● What the task asks: Search the entries for the word "raspberrypi". Copy each line in which it is found.

Pictures paired with source code

────────────────────

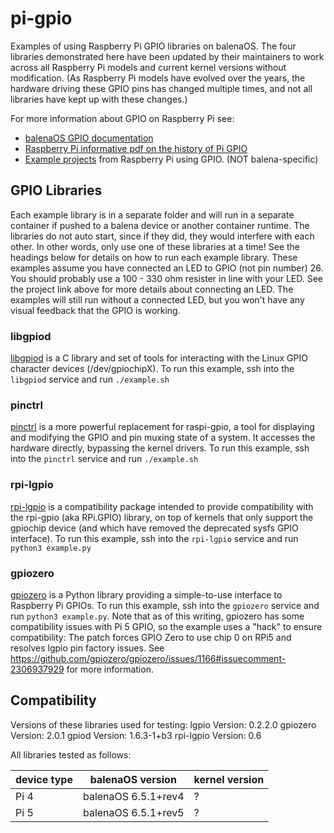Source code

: # pi-gpio
Examples of using Raspberry Pi GPIO libraries on balenaOS. The four libraries demonstrated here have been updated by their maintainers to work across all Raspberry Pi models and current kernel versions without modification. (As Raspberry Pi models have evolved over the years, the hardware driving these GPIO pins has changed multiple times, and not all libraries have kept up with these changes.)

For more information about GPIO on Raspberry Pi see:

- [balenaOS GPIO documentation](https://docs.balena.io/learn/develop/hardware/gpio/#raspberry-pi)
- [Raspberry Pi informative pdf on the history of Pi GPIO](https://pip.raspberrypi.com/categories/685-whitepapers-app-notes/documents/RP-006553-WP/A-history-of-GPIO-usage-on-Raspberry-Pi-devices-and-current-best-practices.pdf)
- [Example projects](https://projects.raspberrypi.org/en/projects/physical-computing/0) from Raspberry Pi using GPIO. (NOT balena-specific)

## GPIO Libraries

Each example library is in a separate folder and will run in a separate container if pushed to a balena device or another container runtime. The libraries do not auto start, since if they did, they would interfere with each other. In other words, only use one of these libraries at a time! See the headings below for details on how to run each example library. These examples assume you have connected an LED to GPIO (not pin number) 26. You should probably use a 100 - 330 ohm resister in line with your LED. See the project link above for more details about connecting an LED. The examples will still run without a connected LED, but you won't have any visual feedback that the GPIO is working.

### libgpiod
[libgpiod](https://libgpiod.readthedocs.io/en/latest/) is a C library and set of tools for interacting with the Linux GPIO character devices (/dev/gpiochipX). To run this example, ssh into the `libgpiod` service and run `./example.sh`

### pinctrl
[pinctrl](https://github.com/raspberrypi/utils/tree/master/pinctrl) is a more powerful replacement for raspi-gpio, a tool for displaying and modifying the GPIO and pin muxing state of a system. It accesses the hardware directly, bypassing the kernel drivers. To run this example, ssh into the `pinctrl` service and run `./example.sh`

### rpi-lgpio
[rpi-lgpio](https://rpi-lgpio.readthedocs.io/en/release-0.4/) is a compatibility package intended to provide compatibility with the rpi-gpio (aka RPi.GPIO) library, on top of kernels that only support the gpiochip device (and which have removed the deprecated sysfs GPIO interface). To run this example, ssh into the `rpi-lgpio` service and run `python3 example.py`

### gpiozero
[gpiozero](https://gpiozero.readthedocs.io/en/stable/) is a Python library providing a simple-to-use interface to Raspberry Pi GPIOs. To run this example, ssh into the `gpiozero` service and run `python3 example.py`. Note that as of this writing, gpiozero has some compatibility issues with Pi 5 GPIO, so the example uses a "hack" to ensure compatibility: The patch forces GPIO Zero to use chip 0 on RPi5 and resolves lgpio pin factory issues. See https://github.com/gpiozero/gpiozero/issues/1166#issuecomment-2306937929 for more information.

## Compatibility

Versions of these libraries used for testing:
lgpio Version: 0.2.2.0
gpiozero Version: 2.0.1
gpiod Version: 1.6.3-1+b3
rpi-lgpio Version: 0.6

All libraries tested as follows:

| device type | balenaOS version    | kernel version |
| ----------- |-------------------- | -------------- |
| Pi 4        | balenaOS 6.5.1+rev4 | ?
| Pi 5        | balenaOS 6.5.1+rev5 | ?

────────────────────

● Reply to the task:
- [Raspberry Pi informative pdf on the history of Pi GPIO](https://pip.raspberrypi.com/categories/685-whitepapers-app-notes/documents/RP-006553-WP/A-history-of-GPIO-usage-on-Raspberry-Pi-devices-and-current-best-practices.pdf)
- [Example projects](https://projects.raspberrypi.org/en/projects/physical-computing/0) from Raspberry Pi using GPIO. (NOT balena-specific)
[pinctrl](https://github.com/raspberrypi/utils/tree/master/pinctrl) is a more powerful replacement for raspi-gpio, a tool for displaying and modifying the GPIO and pin muxing state of a system. It accesses the hardware directly, bypassing the kernel drivers. To run this example, ssh into the `pinctrl` service and run `./example.sh`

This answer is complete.